Your lab instructor will give you a test tube with an unknown concentration of chlorophyll derived solution. At the appropriate wave length, measure the absorbance and determine the concentration of this solution. Before you leave the lab, please hand in your standard curve along with the measured chlorophyll derived solution's concentration.

Laboratory Cleanup

1. Wash glassware with 70% ethanol as soon as possible.
2. Discard all ethanol in labeled bottle in hood.
3. Place glass pipettes tips down in pipette canister.
4. Discard Pasteur pipettes in red sharps container.
5. Rinse cuvettes with 95% ethanol and leave upright to dry.
6. Discard eye-shadow applicator.


Media:Assignment for Lab 8.doc Download Assignment below in Word format through this link

(Answers to questions 1 and 2 [including subparts] to be collected at the beginning of Lab 9)

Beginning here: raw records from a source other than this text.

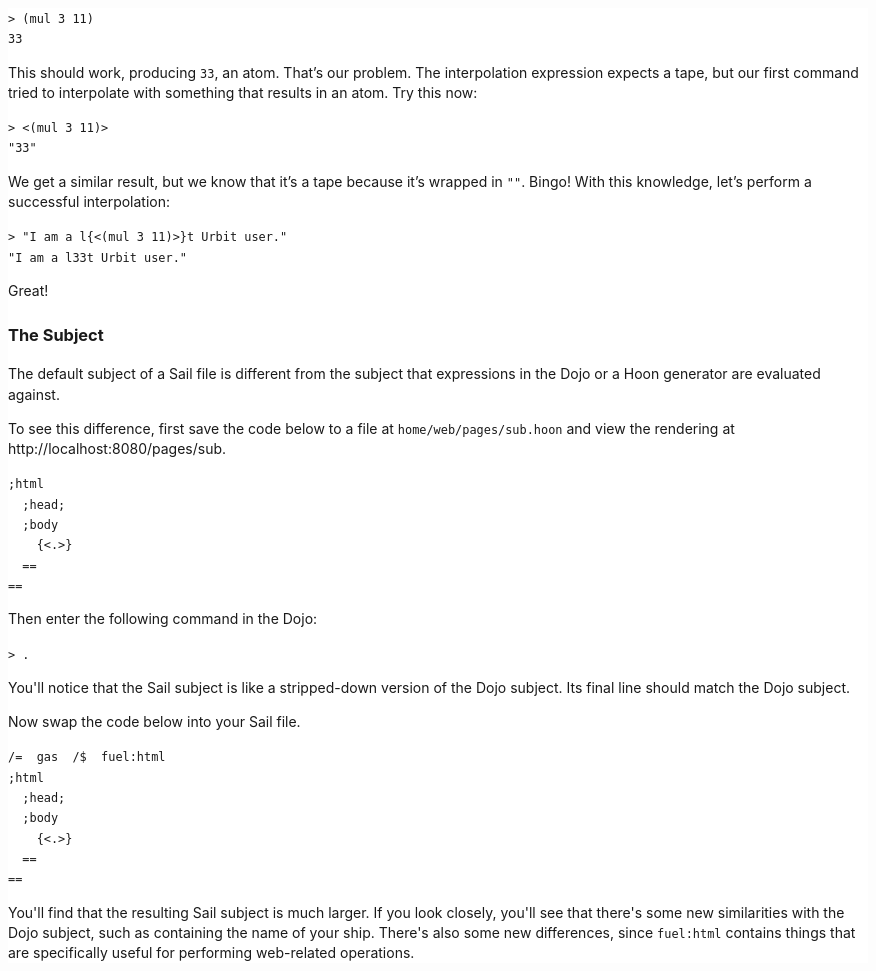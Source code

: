     > (mul 3 11)
    33

This should work, producing `33`, an atom. That’s our problem. The
interpolation expression expects a tape, but our first command tried to
interpolate with something that results in an atom. Try this now:

    > <(mul 3 11)>
    "33"

We get a similar result, but we know that it’s a tape because it’s wrapped in
`""`. Bingo!  With this knowledge, let’s perform a successful interpolation:

    > "I am a l{<(mul 3 11)>}t Urbit user."
    "I am a l33t Urbit user."

Great!

### The Subject

The default subject of a Sail file is different from the subject that
expressions in the Dojo or a Hoon generator are evaluated against.

To see this difference, first save the code below to a file at
`home/web/pages/sub.hoon` and view the rendering at
http://localhost:8080/pages/sub.

```
;html
  ;head;
  ;body
    {<.>}
  ==
==
```

Then enter the following command in the Dojo:

    > .

You'll notice that the Sail subject is like a stripped-down version of the Dojo
subject. Its final line should match the Dojo subject.

Now swap the code below into your Sail file.

```
/=  gas  /$  fuel:html
;html
  ;head;
  ;body
    {<.>}
  ==
==
```

You'll find that the resulting Sail subject is much larger. If you look closely,
you'll see that there's some new similarities with the Dojo subject, such as
containing the name of your ship. There's also some new differences, since
`fuel:html` contains things that are specifically useful for performing
web-related operations.
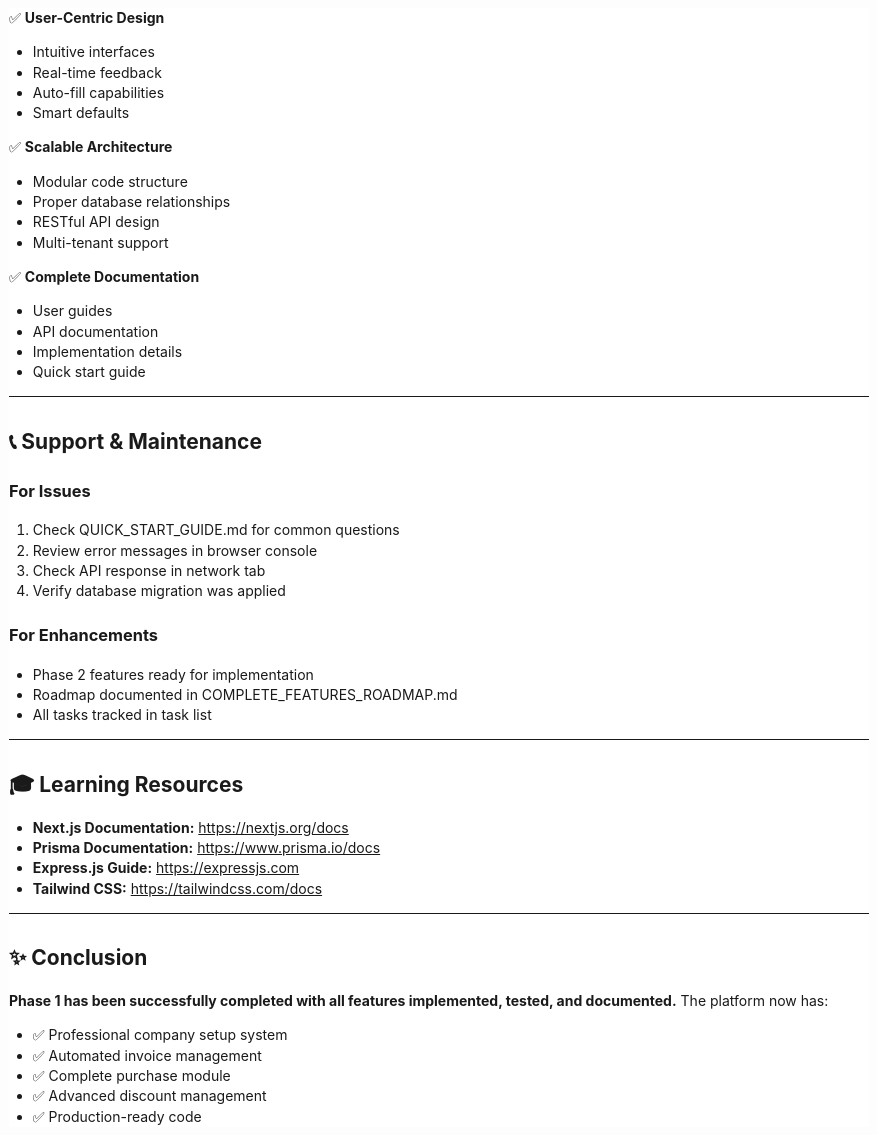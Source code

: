 ✅ **User-Centric Design**
- Intuitive interfaces
- Real-time feedback
- Auto-fill capabilities
- Smart defaults

✅ **Scalable Architecture**
- Modular code structure
- Proper database relationships
- RESTful API design
- Multi-tenant support

✅ **Complete Documentation**
- User guides
- API documentation
- Implementation details
- Quick start guide

---

## 📞 Support & Maintenance

### For Issues
1. Check QUICK_START_GUIDE.md for common questions
2. Review error messages in browser console
3. Check API response in network tab
4. Verify database migration was applied

### For Enhancements
- Phase 2 features ready for implementation
- Roadmap documented in COMPLETE_FEATURES_ROADMAP.md
- All tasks tracked in task list

---

## 🎓 Learning Resources

- **Next.js Documentation:** https://nextjs.org/docs
- **Prisma Documentation:** https://www.prisma.io/docs
- **Express.js Guide:** https://expressjs.com
- **Tailwind CSS:** https://tailwindcss.com/docs

---

## ✨ Conclusion

**Phase 1 has been successfully completed with all features implemented, tested, and documented.** The platform now has:

- ✅ Professional company setup system
- ✅ Automated invoice management
- ✅ Complete purchase module
- ✅ Advanced discount management
- ✅ Production-ready code
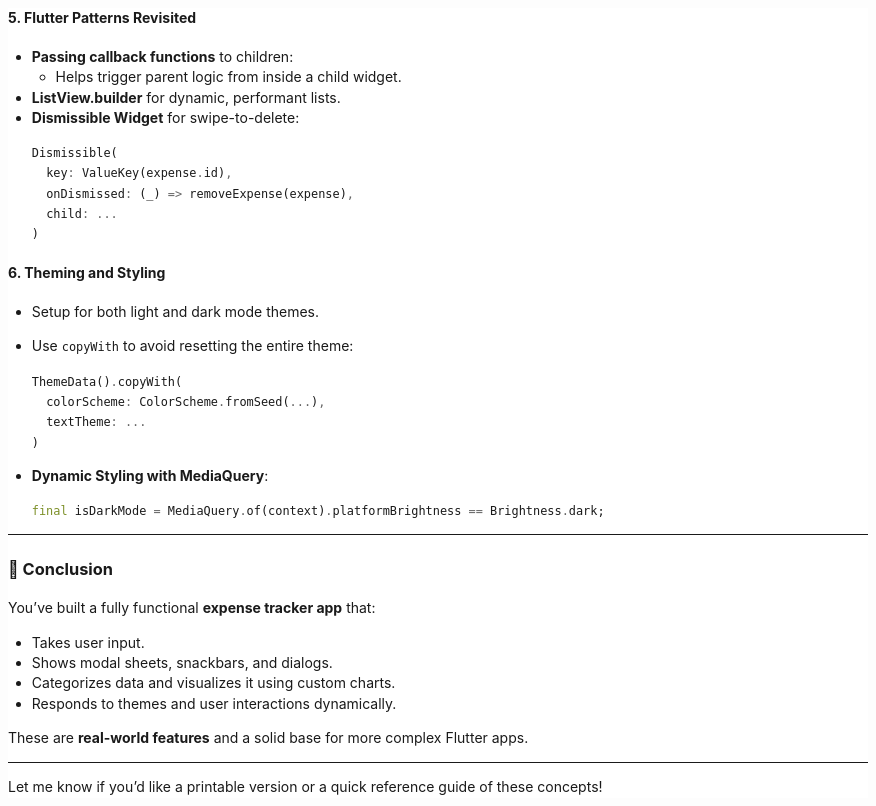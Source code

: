 #### 5. **Flutter Patterns Revisited**
- **Passing callback functions** to children:
  - Helps trigger parent logic from inside a child widget.
- **ListView.builder** for dynamic, performant lists.
- **Dismissible Widget** for swipe-to-delete:
  ```dart
  Dismissible(
    key: ValueKey(expense.id),
    onDismissed: (_) => removeExpense(expense),
    child: ...
  )
  ```

#### 6. **Theming and Styling**
- Setup for both light and dark mode themes.
- Use `copyWith` to avoid resetting the entire theme:
  ```dart
  ThemeData().copyWith(
    colorScheme: ColorScheme.fromSeed(...),
    textTheme: ...
  )
  ```

- **Dynamic Styling with MediaQuery**:
  ```dart
  final isDarkMode = MediaQuery.of(context).platformBrightness == Brightness.dark;
  ```

---

### 📌 Conclusion

You’ve built a fully functional **expense tracker app** that:
- Takes user input.
- Shows modal sheets, snackbars, and dialogs.
- Categorizes data and visualizes it using custom charts.
- Responds to themes and user interactions dynamically.

These are **real-world features** and a solid base for more complex Flutter apps.

---

Let me know if you’d like a printable version or a quick reference guide of these concepts!
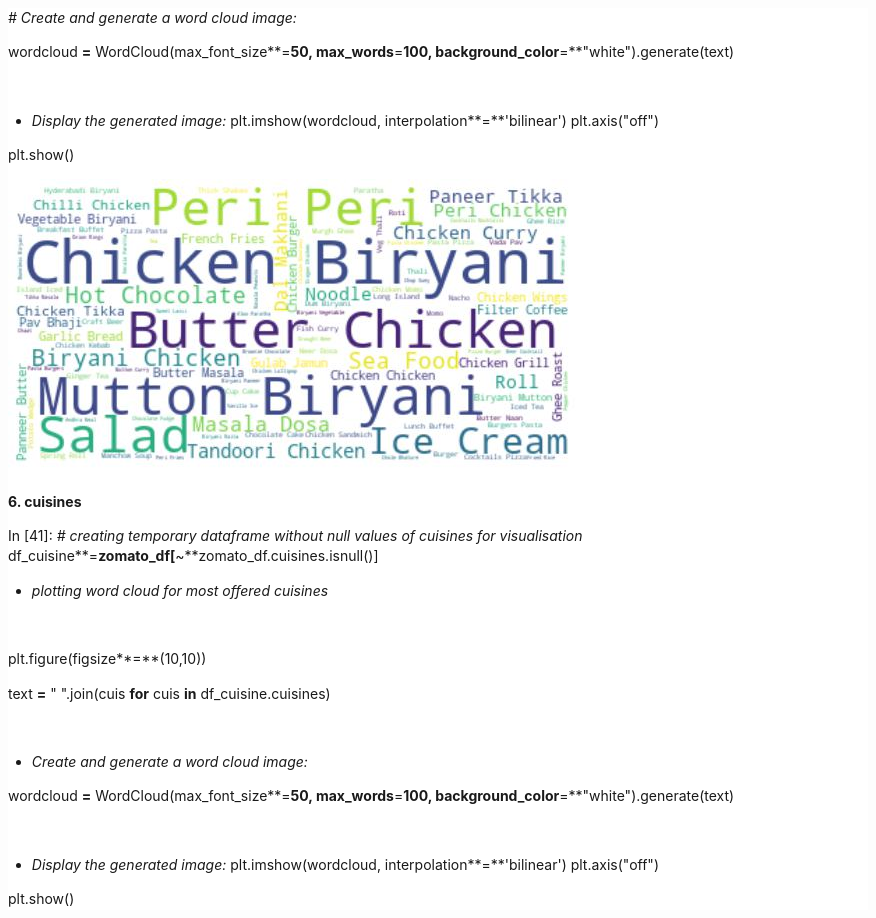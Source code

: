 *\# Create and generate a word cloud image:*

wordcloud **=** WordCloud(max_font_size**=**50, max_words**=**100, background_color**=**"white").generate(text)

​

-   *Display the generated image:* plt.imshow(wordcloud, interpolation**=**'bilinear') plt.axis("off")

plt.show()

![](media/ec70d57fcdfea68a62d8d1fb33a8d0f0.jpeg)

**6. cuisines**

In [41]: *\# creating temporary dataframe without null values of cuisines for visualisation* df_cuisine**=**zomato_df[**\~**zomato_df.cuisines.isnull()]

-   *plotting word cloud for most offered cuisines*

    ​

plt.figure(figsize**=**(10,10))

text **=** " ".join(cuis **for** cuis **in** df_cuisine.cuisines)

​

-   *Create and generate a word cloud image:*

wordcloud **=** WordCloud(max_font_size**=**50, max_words**=**100, background_color**=**"white").generate(text)

​

-   *Display the generated image:* plt.imshow(wordcloud, interpolation**=**'bilinear') plt.axis("off")

plt.show()
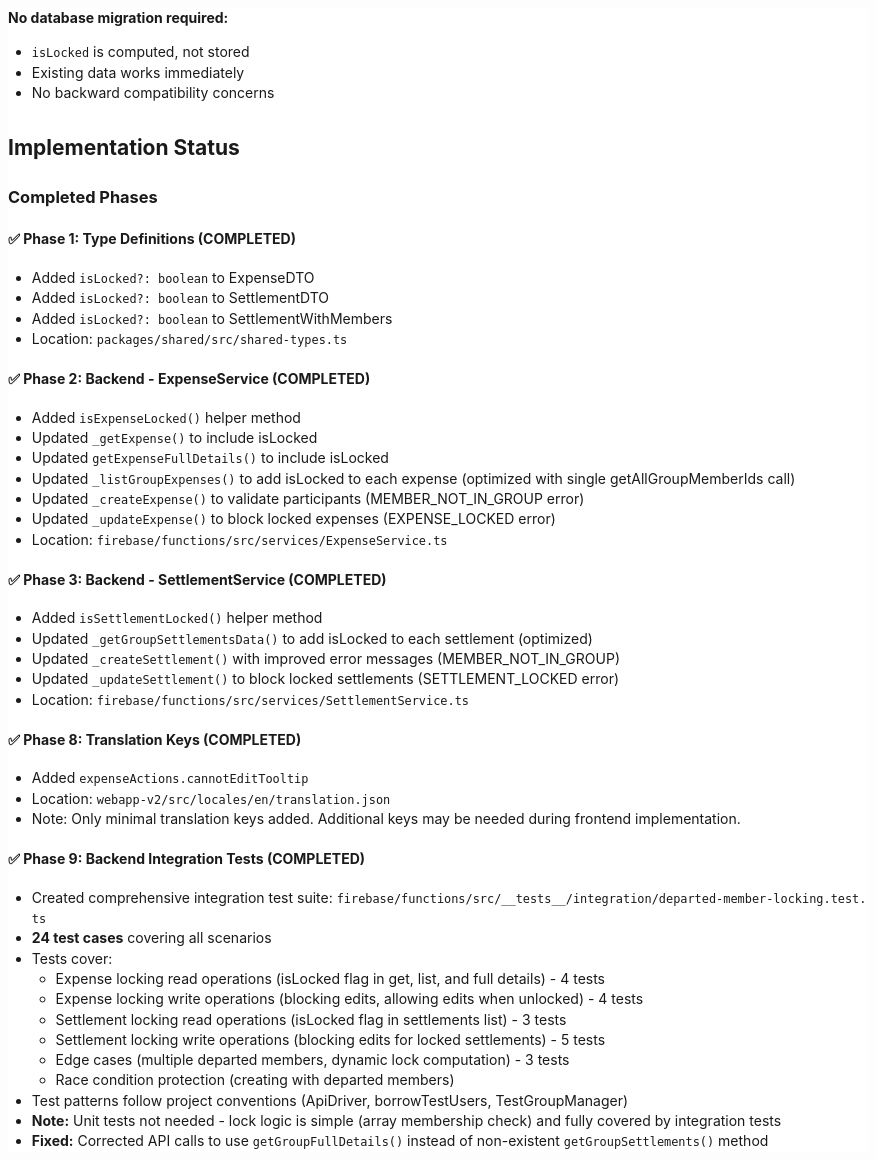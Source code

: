 **No database migration required:**
- `isLocked` is computed, not stored
- Existing data works immediately
- No backward compatibility concerns

## Implementation Status

### Completed Phases

#### ✅ Phase 1: Type Definitions (COMPLETED)
- Added `isLocked?: boolean` to ExpenseDTO
- Added `isLocked?: boolean` to SettlementDTO
- Added `isLocked?: boolean` to SettlementWithMembers
- Location: `packages/shared/src/shared-types.ts`

#### ✅ Phase 2: Backend - ExpenseService (COMPLETED)
- Added `isExpenseLocked()` helper method
- Updated `_getExpense()` to include isLocked
- Updated `getExpenseFullDetails()` to include isLocked
- Updated `_listGroupExpenses()` to add isLocked to each expense (optimized with single getAllGroupMemberIds call)
- Updated `_createExpense()` to validate participants (MEMBER_NOT_IN_GROUP error)
- Updated `_updateExpense()` to block locked expenses (EXPENSE_LOCKED error)
- Location: `firebase/functions/src/services/ExpenseService.ts`

#### ✅ Phase 3: Backend - SettlementService (COMPLETED)
- Added `isSettlementLocked()` helper method
- Updated `_getGroupSettlementsData()` to add isLocked to each settlement (optimized)
- Updated `_createSettlement()` with improved error messages (MEMBER_NOT_IN_GROUP)
- Updated `_updateSettlement()` to block locked settlements (SETTLEMENT_LOCKED error)
- Location: `firebase/functions/src/services/SettlementService.ts`

#### ✅ Phase 8: Translation Keys (COMPLETED)
- Added `expenseActions.cannotEditTooltip`
- Location: `webapp-v2/src/locales/en/translation.json`
- Note: Only minimal translation keys added. Additional keys may be needed during frontend implementation.

#### ✅ Phase 9: Backend Integration Tests (COMPLETED)
- Created comprehensive integration test suite: `firebase/functions/src/__tests__/integration/departed-member-locking.test.ts`
- **24 test cases** covering all scenarios
- Tests cover:
  - Expense locking read operations (isLocked flag in get, list, and full details) - 4 tests
  - Expense locking write operations (blocking edits, allowing edits when unlocked) - 4 tests
  - Settlement locking read operations (isLocked flag in settlements list) - 3 tests
  - Settlement locking write operations (blocking edits for locked settlements) - 5 tests
  - Edge cases (multiple departed members, dynamic lock computation) - 3 tests
  - Race condition protection (creating with departed members)
- Test patterns follow project conventions (ApiDriver, borrowTestUsers, TestGroupManager)
- **Note:** Unit tests not needed - lock logic is simple (array membership check) and fully covered by integration tests
- **Fixed:** Corrected API calls to use `getGroupFullDetails()` instead of non-existent `getGroupSettlements()` method
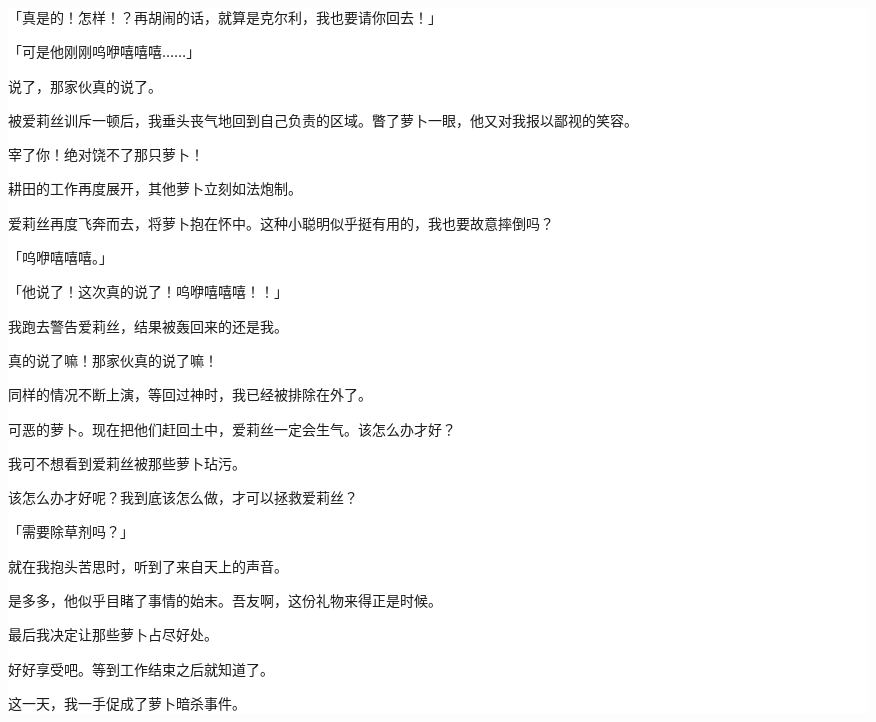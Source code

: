 「真是的！怎样！？再胡闹的话，就算是克尔利，我也要请你回去！」

「可是他刚刚呜咿嘻嘻嘻……」

说了，那家伙真的说了。

被爱莉丝训斥一顿后，我垂头丧气地回到自己负责的区域。瞥了萝卜一眼，他又对我报以鄙视的笑容。

宰了你！绝对饶不了那只萝卜！

耕田的工作再度展开，其他萝卜立刻如法炮制。

爱莉丝再度飞奔而去，将萝卜抱在怀中。这种小聪明似乎挺有用的，我也要故意摔倒吗？

「呜咿嘻嘻嘻。」

「他说了！这次真的说了！呜咿嘻嘻嘻！！」

我跑去警告爱莉丝，结果被轰回来的还是我。

真的说了嘛！那家伙真的说了嘛！

同样的情况不断上演，等回过神时，我已经被排除在外了。

可恶的萝卜。现在把他们赶回土中，爱莉丝一定会生气。该怎么办才好？

我可不想看到爱莉丝被那些萝卜玷污。

该怎么办才好呢？我到底该怎么做，才可以拯救爱莉丝？

「需要除草剂吗？」

就在我抱头苦思时，听到了来自天上的声音。

是多多，他似乎目睹了事情的始末。吾友啊，这份礼物来得正是时候。

最后我决定让那些萝卜占尽好处。

好好享受吧。等到工作结束之后就知道了。

这一天，我一手促成了萝卜暗杀事件。

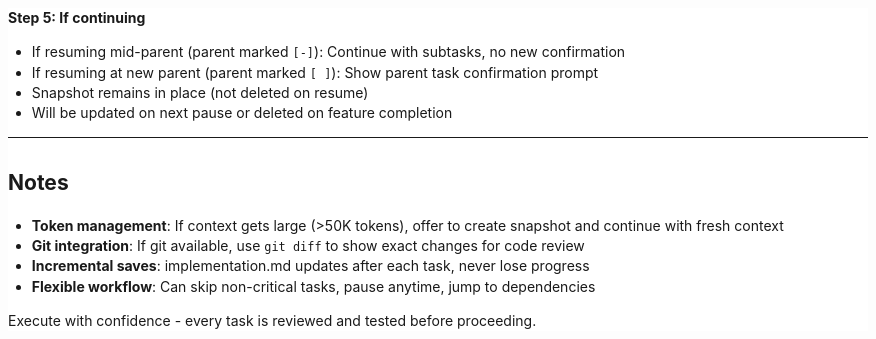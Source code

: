 **Step 5: If continuing**
- If resuming mid-parent (parent marked `[-]`): Continue with subtasks, no new confirmation
- If resuming at new parent (parent marked `[ ]`): Show parent task confirmation prompt
- Snapshot remains in place (not deleted on resume)
- Will be updated on next pause or deleted on feature completion

---

## Notes

- **Token management**: If context gets large (>50K tokens), offer to create snapshot and continue with fresh context
- **Git integration**: If git available, use `git diff` to show exact changes for code review
- **Incremental saves**: implementation.md updates after each task, never lose progress
- **Flexible workflow**: Can skip non-critical tasks, pause anytime, jump to dependencies

Execute with confidence - every task is reviewed and tested before proceeding.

  1. Label your printed spectra and chromatogram, and write figure legends for them.
  2. Answer the following questions:
    1. Identify the pigments from your spectra
    2. What would you predict the order of chlorophyll bands to be on your chromatogram based on the structural difference between chl a and chl b?
    3. What would you predict the order of chlorophyll bands to be on your chromatogram based on the chromatography solvent system you used? Is your prediction supported?
  3. In your lab notebook, prepare a flow chart for the Hill Reaction (Lab 9).
  4. Review the mechanisms of electron transport and proton flow in photosynthesis in your textbook.